58Mélodie : Et puis, il y a deux visions sur les solos : il y en a aussi qui disent que les solos c’est capitaliste. Parce qu’on joue ensemble et s’il y en a un qui veut se mettre en avant, ça va pas. Donc, il y a deux visions : amener tout le monde à faire un solo, partager ce moment de mise en avant d’une personne, ou alors de ne jamais mettre en avant une personne. Les deux visent à l’égalité, mais d’une façon différente.

59Tom : Récemment, ce qu’on essaie de faire, c’est des solos à plusieurs [rires]. De toutes les façons, on n’a que quatre morceaux à solos je crois. Souvent, c’est les saxos qui prennent les solos, on ne les entend pas tant que ça en manif, du coup c’est pas mal qu’il y ait trois saxos en même temps. Et puis, on met les trois mecs qui veulent faire des solos de saxos en même temps, comme ça, ils s’engueulent entre eux et après on passe à un truc plus tourné vers le collectif.

60Mélodie : J’ai l’impression que c’est plutôt des prises d’autorité et de la reconnaissance d’autorité de quelqu’un qu’une prise de pouvoir. Le pouvoir est attribué par les autres à la personne sur qui on peut compter. J’ai l’impression que c’est pas du tout pareil. Là, c’est plutôt qu’il y a des gens qui ont l’autorité de fait sur certains sujets, pas sur tout. C’est de l’autorité acquise, par expérience. Moi, ça me convient tout à fait, en tant qu’expérience de construction de groupe, sans chef, je trouve que c’est une belle réussite.

61Jérémie : Tu penses que c’est plus juste de faire de cette manière-là, que des votes ?

62Mélodie : Même dans ma vie personnelle et professionnelle, quand on me dit : « Lui, c’est ton chef », dans ma tête ce n’est pas mon chef tant que je ne lui ai pas reconnu la capacité de l’être. On est égaux jusqu’à ce que tu me démontres que t’as quelque chose à m’apporter sur tel sujet. Là, oui, je te reconnais une autorité, sur ce sujet-là seulement, et sur tous les autres sujets, tu n’as rien à me dire. Je pense qu’on peut dire qu’on a un fonctionnement anarchiste dans ce sens-là. Peut-être que je déborde, c’est mon interprétation complètement perso…
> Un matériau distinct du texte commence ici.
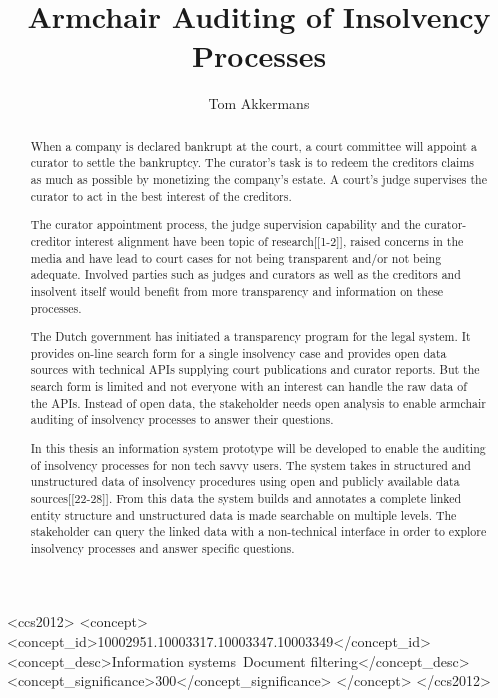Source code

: \documentclass[sigconf]{acmart}
\title{Armchair Auditing of Insolvency Processes}
\author{Tom Akkermans}
\affiliation{\institution{University of Amsterdam}}
\begin{document}


\begin{abstract}
When a company is declared bankrupt at the court, a court committee will appoint a curator to settle the bankruptcy. The curator's task is to redeem the creditors claims as much as possible by monetizing the company's estate. A court's judge supervises the curator to act in the best interest of the creditors.

The curator appointment process, the judge supervision capability and the curator-creditor interest alignment have been topic of research[[1-2]], raised concerns in the media \cite{dennis_meneer_2018:1} and have lead to court cases for not being transparent and/or not being adequate. Involved parties such as judges and curators as well as the creditors and insolvent itself would benefit from more transparency and information on these processes.

The Dutch government has initiated a transparency program for the legal system. It provides on-line search form for a single insolvency case and provides open data sources with technical APIs supplying court publications and curator reports. But the search form is limited and not everyone with an interest can handle the raw data of the APIs. Instead of open data, the stakeholder needs open analysis to enable armchair auditing of insolvency processes to answer their questions.

In this thesis an information system prototype will be developed to enable the auditing of insolvency processes for non tech savvy users. The system takes in structured and unstructured data of insolvency procedures using open and publicly available data sources[[22-28]]. From this data the system builds and annotates a complete linked entity structure and unstructured data is made searchable on multiple levels. The stakeholder can query the linked data with a non-technical interface in order to explore insolvency processes and answer specific questions.
\end{abstract}

%
%
\begin{CCSXML}
<ccs2012>
	<concept>
		<concept_id>10002951.10003317.10003347.10003349</concept_id>
		<concept_desc>Information systems~Document filtering</concept_desc>
		<concept_significance>300</concept_significance>
	</concept>
</ccs2012>
\end{CCSXML}


\maketitle 






\end{document}
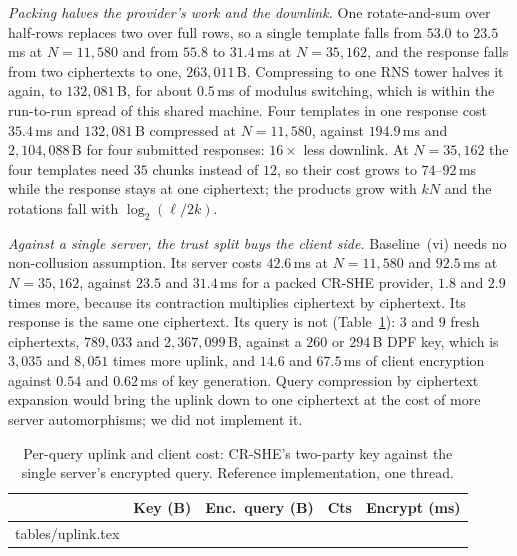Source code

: \documentclass[a4paper,fleqn]{cas-dc}
\begin{document}
\emph{Packing halves the provider's work and the downlink.} One rotate-and-sum
over half-rows replaces two over full rows, so a single template falls from
$53.0$ to $23.5$\,ms at $N=11{,}580$ and from $55.8$ to $31.4$\,ms at
$N=35{,}162$, and the response falls from two ciphertexts to one,
$263{,}011$\,B. Compressing to one RNS tower halves it again, to
$132{,}081$\,B, for about $0.5$\,ms of modulus switching, which is within the
run-to-run spread of this shared machine. Four templates in one response cost
$35.4$\,ms and $132{,}081$\,B compressed at $N=11{,}580$, against $194.9$\,ms
and $2{,}104{,}088$\,B for four submitted responses: $16\times$ less downlink.
At $N=35{,}162$ the four templates need $35$ chunks instead of $12$, so their
cost grows to $74$--$92$\,ms while the response stays at one ciphertext; the
products grow with $kN$ and the rotations fall with $\log_2(\ell/2k)$.

\emph{Against a single server, the trust split buys the client side.}
Baseline~(vi) needs no non-collusion assumption. Its server costs $42.6$\,ms
at $N=11{,}580$ and $92.5$\,ms at $N=35{,}162$, against $23.5$ and $31.4$\,ms
for a packed CR-SHE provider, $1.8$ and $2.9$ times more, because its
contraction multiplies ciphertext by ciphertext. Its response is the same one
ciphertext. Its query is not (Table~\ref{tab:uplink}): $3$ and $9$ fresh
ciphertexts, $789{,}033$ and $2{,}367{,}099$\,B, against a $260$ or $294$\,B
DPF key, which is $3{,}035$ and $8{,}051$ times more uplink, and $14.6$ and
$67.5$\,ms of client encryption against $0.54$ and $0.62$\,ms of key
generation. Query compression by ciphertext expansion \citep{angel2018pir}
would bring the uplink down to one ciphertext at the cost of more server
automorphisms; we did not implement it.

\begin{table}[pos=t]
\caption{Per-query uplink and client cost: CR-SHE's two-party key against the
single server's encrypted query. Reference implementation, one thread.}
\label{tab:uplink}
\centering
\footnotesize
\setlength{\tabcolsep}{3pt}
\begin{tabular*}{\tblwidth}{@{\extracolsep{\fill}}lcccc@{}}
\toprule
 & Key (B) & Enc.\ query (B) & Cts & Encrypt (ms) \\
\midrule
{} tables/uplink.tex 
\bottomrule
\end{tabular*}
\end{table}
\end{document}
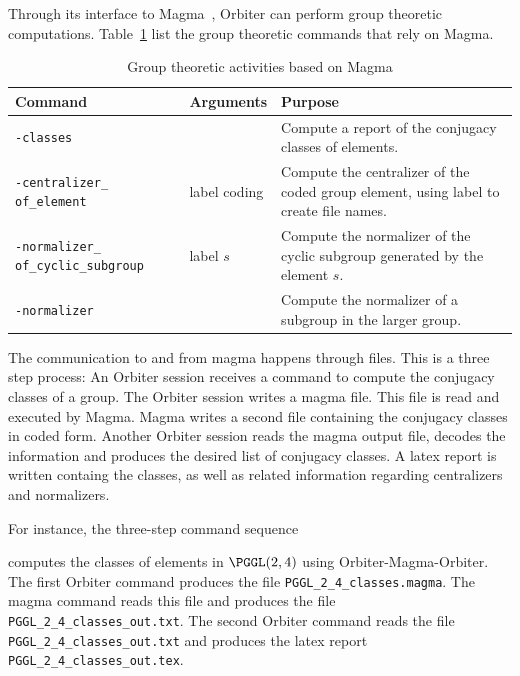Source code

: Through its interface to Magma~\cite{Magma}, Orbiter can perform group theoretic computations. 
Table~\ref{tab:grouptasks:magma} list the group theoretic commands that rely on Magma.
\begin{table}
\begin{center}
\begin{tabular}{|p{4cm}|p{3cm}|p{8cm}|}
\hline
Command & Arguments & Purpose \\
\hline
\hline
\verb'-classes' & & Compute a report of the conjugacy classes of elements. \\
\hline
\verb'-centralizer_' \verb'of_element' & label coding & Compute the centralizer of the coded group element, using label to create file names. \\
\hline
\verb'-normalizer_' \verb'of_cyclic_subgroup' & label $s$ & 
Compute the normalizer of the cyclic subgroup generated by the element $s$. \\
\hline
\verb'-normalizer' & & Compute the normalizer of a subgroup in the larger group. \\
\hline
\end{tabular}
\end{center}
\caption{\label{tab:grouptasks:magma}Group theoretic activities based on Magma}
\end{table}
The communication to and from magma happens through files. This is a three step process: 
An Orbiter session receives a command to compute the conjugacy classes of a group.
The Orbiter session writes a magma file. 
This file is read and executed by Magma. 
Magma writes a second file containing the conjugacy classes in coded form.
Another Orbiter session reads the magma output file, decodes the information and produces the desired list of conjugacy classes. 
A latex report is written containg the classes, as well as related information regarding centralizers and normalizers. 

\bigskip

For instance, the three-step command sequence  
{\tt

}
computes the classes of elements in $\PGGL(2,4)$
using Orbiter-Magma-Orbiter. 
The first Orbiter command produces the file \verb'PGGL_2_4_classes.magma'.
The magma command reads this file and produces the file \verb'PGGL_2_4_classes_out.txt'. 
The second Orbiter command reads the file \verb'PGGL_2_4_classes_out.txt' and produces the latex report 
\verb'PGGL_2_4_classes_out.tex'.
63Tom : Libertaire en tout cas. C’est un système qui nous paraît écraser le moins possible les prises de paroles, les initiatives tournées vers la musique, et même les opinions de chacun.
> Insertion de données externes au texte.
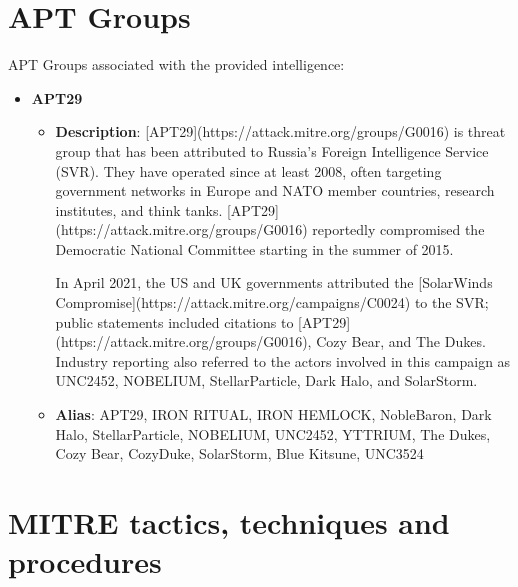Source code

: \section{APT Groups}

APT Groups associated with the provided intelligence:

\begin{itemize}\item \textbf{APT29}\begin{itemize}
\item \textbf{Description}: [APT29](https://attack.mitre.org/groups/G0016) is threat group that has been attributed to Russia's Foreign Intelligence Service (SVR). They have operated since at least 2008, often targeting government networks in Europe and NATO member countries, research institutes, and think tanks. [APT29](https://attack.mitre.org/groups/G0016) reportedly compromised the Democratic National Committee starting in the summer of 2015.

In April 2021, the US and UK governments attributed the [SolarWinds Compromise](https://attack.mitre.org/campaigns/C0024) to the SVR; public statements included citations to [APT29](https://attack.mitre.org/groups/G0016), Cozy Bear, and The Dukes. Industry reporting also referred to the actors involved in this campaign as UNC2452, NOBELIUM, StellarParticle, Dark Halo, and SolarStorm.
\item \textbf{Alias}: APT29, IRON RITUAL, IRON HEMLOCK, NobleBaron, Dark Halo, StellarParticle, NOBELIUM, UNC2452, YTTRIUM, The Dukes, Cozy Bear, CozyDuke, SolarStorm, Blue Kitsune, UNC3524
\end{itemize}
\end{itemize}

\section{MITRE tactics, techniques and procedures}

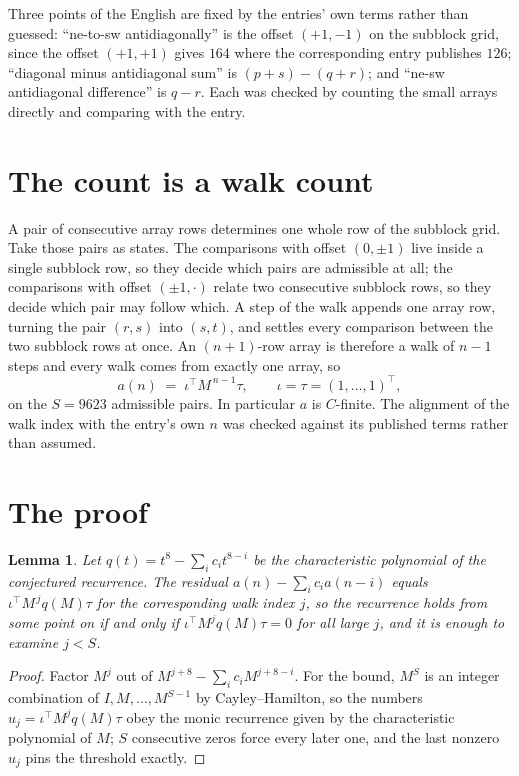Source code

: \documentclass[11pt,a4paper]{article}
\theoremstyle{plain}
\newtheorem{lemma}[theorem]{Lemma}
\theoremstyle{definition}
\begin{document}
Three points of the English are fixed by the entries' own terms rather than guessed:
``ne-to-sw antidiagonally'' is the offset $(+1,-1)$ on the subblock grid, since the offset
$(+1,+1)$ gives $164$ where the corresponding entry publishes $126$; ``diagonal minus
antidiagonal sum'' is $(p+s)-(q+r)$; and ``ne-sw antidiagonal difference'' is $q-r$. Each was
checked by counting the small arrays directly and comparing with the entry.

\section{The count is a walk count}

A pair of consecutive array rows determines one whole row of the subblock grid. Take those
pairs as states. The comparisons with offset $(0,\pm1)$ live inside a single subblock row, so
they decide which pairs are admissible at all; the comparisons with offset $(\pm1,\cdot)$
relate two consecutive subblock rows, so they decide which pair may follow which. A step of the
walk appends one array row, turning the pair $(r,s)$ into $(s,t)$, and settles every comparison
between the two subblock rows at once. An $(n+1)$-row array is therefore a walk of $n-1$ steps
and every walk comes from exactly one array, so
\[
a(n)\;=\;\iota^{\!\top}M^{\,n-1}\tau,\qquad \iota=\tau=(1,\dots,1)^{\!\top},
\]
on the $S=9623$ admissible pairs. In particular $a$ is $C$-finite. The alignment of the walk
index with the entry's own $n$ was checked against its published terms rather than assumed.

\section{The proof}

\begin{lemma}\label{lem:crit}
Let $q(t)=t^{8}-\sum_i c_it^{8-i}$ be the characteristic polynomial of the
conjectured recurrence. The residual $a(n)-\sum_ic_ia(n-i)$ equals
$\iota^{\!\top}M^{\,j}q(M)\tau$ for the corresponding walk index $j$, so the recurrence
holds from some point on if and only if $\iota^{\!\top}M^{j}q(M)\tau=0$ for all large $j$,
and it is enough to examine $j<S$.
\end{lemma}

\begin{proof}
Factor $M^{j}$ out of $M^{j+8}-\sum_ic_iM^{j+8-i}$. For the bound, $M^{S}$
is an integer combination of $I,M,\dots,M^{S-1}$ by Cayley--Hamilton, so the numbers
$u_j=\iota^{\!\top}M^{j}q(M)\tau$ obey the monic recurrence given by the characteristic
polynomial of $M$; $S$ consecutive zeros force every later one, and the last nonzero $u_j$
pins the threshold exactly.
\end{proof}
\end{document}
64Paul-Aimé : Les gens qui ont cette autorité, ils en ont conscience, ils essaient de ne pas trop en abuser. Ce que je trouve génial, c’est qu’ils ont tendance à se mettre eux-mêmes en arrière pour dire : « Qu’est-ce que vous voulez ? Je parle trop, qu’est-ce que vous en pensez, vous aussi ? », ça permet de balancer ce phénomène.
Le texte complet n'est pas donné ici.